[RECORDS Boundary: Start]
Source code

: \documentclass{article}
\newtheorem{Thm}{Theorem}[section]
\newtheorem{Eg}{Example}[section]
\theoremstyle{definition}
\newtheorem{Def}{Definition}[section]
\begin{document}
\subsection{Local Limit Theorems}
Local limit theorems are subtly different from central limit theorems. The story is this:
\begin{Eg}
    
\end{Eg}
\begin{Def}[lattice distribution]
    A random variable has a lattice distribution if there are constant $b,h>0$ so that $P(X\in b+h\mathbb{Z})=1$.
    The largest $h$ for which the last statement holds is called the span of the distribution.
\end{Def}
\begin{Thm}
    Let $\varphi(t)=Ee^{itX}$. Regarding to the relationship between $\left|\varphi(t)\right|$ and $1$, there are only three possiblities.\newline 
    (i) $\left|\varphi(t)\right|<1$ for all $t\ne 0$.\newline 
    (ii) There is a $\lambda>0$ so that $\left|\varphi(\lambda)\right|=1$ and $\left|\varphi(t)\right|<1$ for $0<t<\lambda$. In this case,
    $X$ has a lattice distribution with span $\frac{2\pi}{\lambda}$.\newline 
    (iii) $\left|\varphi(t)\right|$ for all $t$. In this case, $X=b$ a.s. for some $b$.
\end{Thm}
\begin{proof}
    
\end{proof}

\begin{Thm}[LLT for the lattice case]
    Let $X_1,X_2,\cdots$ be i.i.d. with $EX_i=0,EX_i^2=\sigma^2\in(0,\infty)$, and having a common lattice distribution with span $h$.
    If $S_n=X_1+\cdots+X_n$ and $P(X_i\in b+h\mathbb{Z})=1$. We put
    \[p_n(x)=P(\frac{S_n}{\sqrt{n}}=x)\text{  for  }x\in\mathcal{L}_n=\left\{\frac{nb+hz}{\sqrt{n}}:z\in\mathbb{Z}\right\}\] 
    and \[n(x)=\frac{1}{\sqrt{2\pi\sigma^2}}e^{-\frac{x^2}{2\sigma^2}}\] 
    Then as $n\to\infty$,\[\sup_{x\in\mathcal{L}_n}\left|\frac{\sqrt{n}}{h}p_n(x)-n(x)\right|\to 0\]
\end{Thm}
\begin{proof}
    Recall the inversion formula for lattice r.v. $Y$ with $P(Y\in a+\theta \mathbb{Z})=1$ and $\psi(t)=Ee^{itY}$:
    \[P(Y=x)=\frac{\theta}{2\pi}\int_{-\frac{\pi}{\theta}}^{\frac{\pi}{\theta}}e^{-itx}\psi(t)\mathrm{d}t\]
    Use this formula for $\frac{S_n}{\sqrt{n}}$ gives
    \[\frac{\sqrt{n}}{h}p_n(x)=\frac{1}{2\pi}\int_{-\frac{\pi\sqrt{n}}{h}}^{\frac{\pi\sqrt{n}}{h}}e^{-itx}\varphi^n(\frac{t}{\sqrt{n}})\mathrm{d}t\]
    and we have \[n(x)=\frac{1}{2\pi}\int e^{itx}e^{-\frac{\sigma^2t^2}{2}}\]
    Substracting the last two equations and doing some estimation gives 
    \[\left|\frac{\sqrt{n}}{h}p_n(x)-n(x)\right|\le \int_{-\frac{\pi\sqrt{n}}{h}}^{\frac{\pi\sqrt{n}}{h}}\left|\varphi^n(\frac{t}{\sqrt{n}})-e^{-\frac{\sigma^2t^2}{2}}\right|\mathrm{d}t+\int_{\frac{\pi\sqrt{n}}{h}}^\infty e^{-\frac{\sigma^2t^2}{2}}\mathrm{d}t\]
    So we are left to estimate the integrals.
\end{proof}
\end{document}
[RECORDS Boundary: End]
**WORK ORDER:** Among the lines of the data, identify those with the word "formula". Copy each of them.

**EXPECTED ANSWER:**
    Recall the inversion formula for lattice r.v. $Y$ with $P(Y\in a+\theta \mathbb{Z})=1$ and $\psi(t)=Ee^{itY}$:
    Use this formula for $\frac{S_n}{\sqrt{n}}$ gives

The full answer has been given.